Holdings can take many forms and shapes, but their essence is pretty much the same, a parent with or without central functions and entities underneath.

When working with Risk management in such scenario you will need to structure data in eramba in a way that each department on each company can store and see Risk related data that relates to them. You will implement the Risk case as per our documentation as usual but you will have to consider a few minor twists in certain areas:

  • Access Management: you will use naming conventions to assign descriptive names to the groups of every department on every company, see this article for details. This is very important to make sure each company see what relates to them alone!
  • Risk Classification: risks from all companies will be stored in eramba, the risk classification you define will apply to all these risks. You can not have a “per company” risk classification.
  • Business Unit: your business units will need a naming convention such as Acme_Limited_HR, Foo_Bar_GmbH_Logistics to make sure they are clearly differentiated.

Now comes the Risk story, as you probably know from our documentation, to create a Risk you need three things:

  • Context (BU, BU Processes, Assets, Third Parties)
  • Risks (Asset, Third Party or Business)
  • Solutions (Internal Controls, Policies, Exceptions and Projects)

The typical issue relates to how you will document and manage Risks (and controls, policies, etc). This is best explained with an example, say you would like to document the following Risk:

  • The risk is that laptops can be lost or stolen, this is a common risk to all three companies.

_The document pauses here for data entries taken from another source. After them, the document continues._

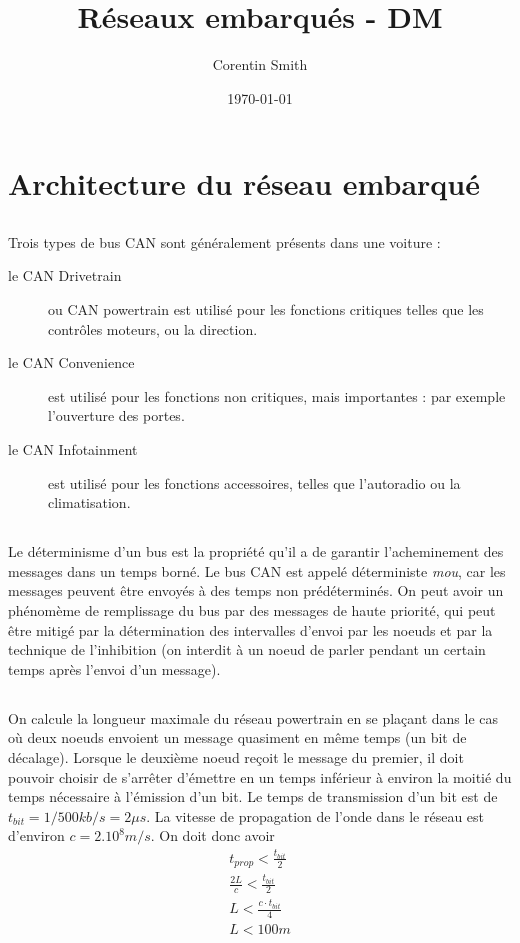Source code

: \documentclass[a4paper]{article}
\title{Réseaux embarqués - DM}
\author{Corentin Smith}
\date{\today}
\begin{document}
\maketitle


\section{Architecture du réseau embarqué}

\subsection{}
Trois types de bus CAN sont généralement présents dans une voiture :
\begin{description}
  \item[le CAN Drivetrain] ou CAN powertrain est utilisé pour les fonctions critiques telles que les contrôles moteurs, ou la direction.
  \item[le CAN Convenience] est utilisé pour les fonctions non critiques, mais importantes : par exemple l'ouverture des portes.
  \item[le CAN Infotainment] est utilisé pour les fonctions accessoires, telles que l'autoradio ou la climatisation.
\end{description}

\subsection{}
Le déterminisme d'un bus est la propriété qu'il a de garantir l'acheminement des messages dans un temps borné. Le bus CAN est appelé déterministe \emph{mou}, car les messages peuvent être envoyés à des temps non prédéterminés. On peut avoir un phénomème de remplissage du bus par des messages de haute priorité, qui peut être mitigé par la détermination des intervalles d'envoi par les noeuds et par la technique de l'inhibition (on interdit à un noeud de parler pendant un certain temps après l'envoi d'un message).

\subsection{}
On calcule la longueur maximale du réseau powertrain en se plaçant dans le cas où deux noeuds envoient un message quasiment en même temps (un bit de décalage).
Lorsque le deuxième noeud reçoit le message du premier, il doit pouvoir choisir de s'arrêter d'émettre en un temps inférieur à environ la moitié du temps nécessaire à l'émission d'un bit.
Le temps de transmission d'un bit est de $t_{bit} = 1/500kb/s = 2\mu s$. La vitesse de propagation de l'onde dans le réseau est d'environ $c = 2.10^{8} m/s$.
On doit donc avoir
\begin{align*}
t_{prop} < \frac{t_{bit}}{2} \\
\frac{2L}{c} < \frac{t_{bit}}{2} \\
L < \frac{c \cdot t_{bit}}{4} \\
L < 100m
\end{align*}
\end{document}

The risk is mitigated differently (each one of them has different encryption put in place, owned by different teams, etc) on each company. The risk is also higher (impact) in Acme than the other two, because they handle very secretive IP.

In this scenario, you will need to document the Risk three times, one for each company, because the Risk is just different (the treatment and the classification). You will need naming conventions just because from a reporting and data management perspective, you wouldn’t be able to see which item belongs to which company. The naming convention has nothing to do with ownership, that will be clearly differentiated.

  • Imagine another example, where laptops can be lost or stolen is a common risk to all three companies. All three companies rely on the same mitigation controls managed by the same team.

In this scenario, all three Bussiness Units will be associated to a single asset, which will be linked to a single risk which will be linked to the same mitigation.

In summary, every time a Risk setting (classification, mitigation or context) is different, you will need individual risks, when the attributes are the same then you can re-use the same items.